[Work item] Which lines of the material contain the word "виконання"? Show each one.

========================================

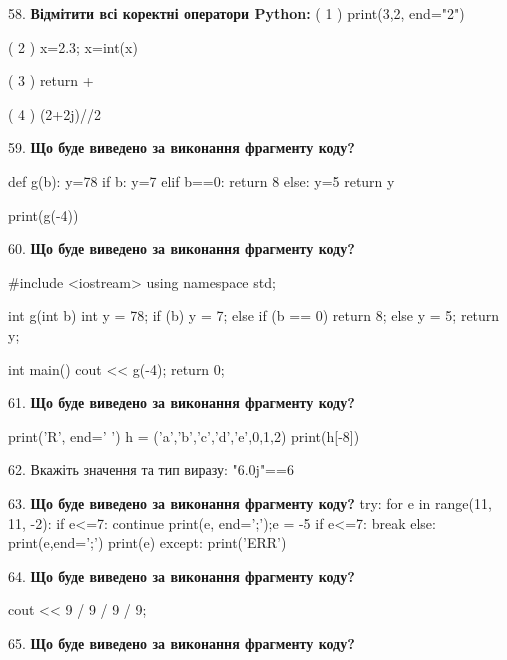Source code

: \documentclass[11pt]{article}
\begin{document}
\par\vspace{5mm}
58. %
\textbf{Відмітити всі коректні оператори Python:}
( 1 ) print(3,2, end="2")

( 2 ) x=2.3; x=int(x)

( 3 ) return +

( 4 ) (2+2j)//2
\par\vspace{5mm}
59. \textbf{Що буде виведено за виконання фрагменту коду?}

def g(b):
    y=78
    if b: 
        y=7
    elif b==0:
         return 8
    else:
         y=5
    return y

print(g(-4))
\par\vspace{5mm}
60. \textbf{Що буде виведено за виконання фрагменту коду?}

#include <iostream>
using namespace std;

int g(int b){
    int y = 78;
    if (b) 
        y = 7;
    else if (b == 0)
         return 8;
    else
         y = 5;
    return y;
}

int main(){
    cout << g(-4);
    return 0;
}

\par\vspace{5mm}
61. \textbf{Що буде виведено за виконання фрагменту коду?}

print('R', end=' ')
h = ('a','b','c','d','e',0,1,2)
print(h[-8])

\par\vspace{5mm}
62. 
Вкажіть значення та тип виразу:
"6.0j"==6
\par\vspace{5mm}
63. \textbf{Що буде виведено за виконання фрагменту коду?}
try:
    for e in range(11, 11, -2):
        if e<=7:
            continue
        print(e, end=';');e = -5
        if e<=7:
            break
    else:
        print(e,end=';')
    print(e)
except:
    print('ERR')
\par\vspace{5mm}
64. \textbf{Що буде виведено за виконання фрагменту коду?}

cout << 9 / 9 / 9 / 9;
\par\vspace{5mm}
65. \textbf{Що буде виведено за виконання фрагменту коду?}
\end{document}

========================================

[Response to this exercise]
59. \textbf{Що буде виведено за виконання фрагменту коду?}
60. \textbf{Що буде виведено за виконання фрагменту коду?}
61. \textbf{Що буде виведено за виконання фрагменту коду?}
63. \textbf{Що буде виведено за виконання фрагменту коду?}
64. \textbf{Що буде виведено за виконання фрагменту коду?}
65. \textbf{Що буде виведено за виконання фрагменту коду?}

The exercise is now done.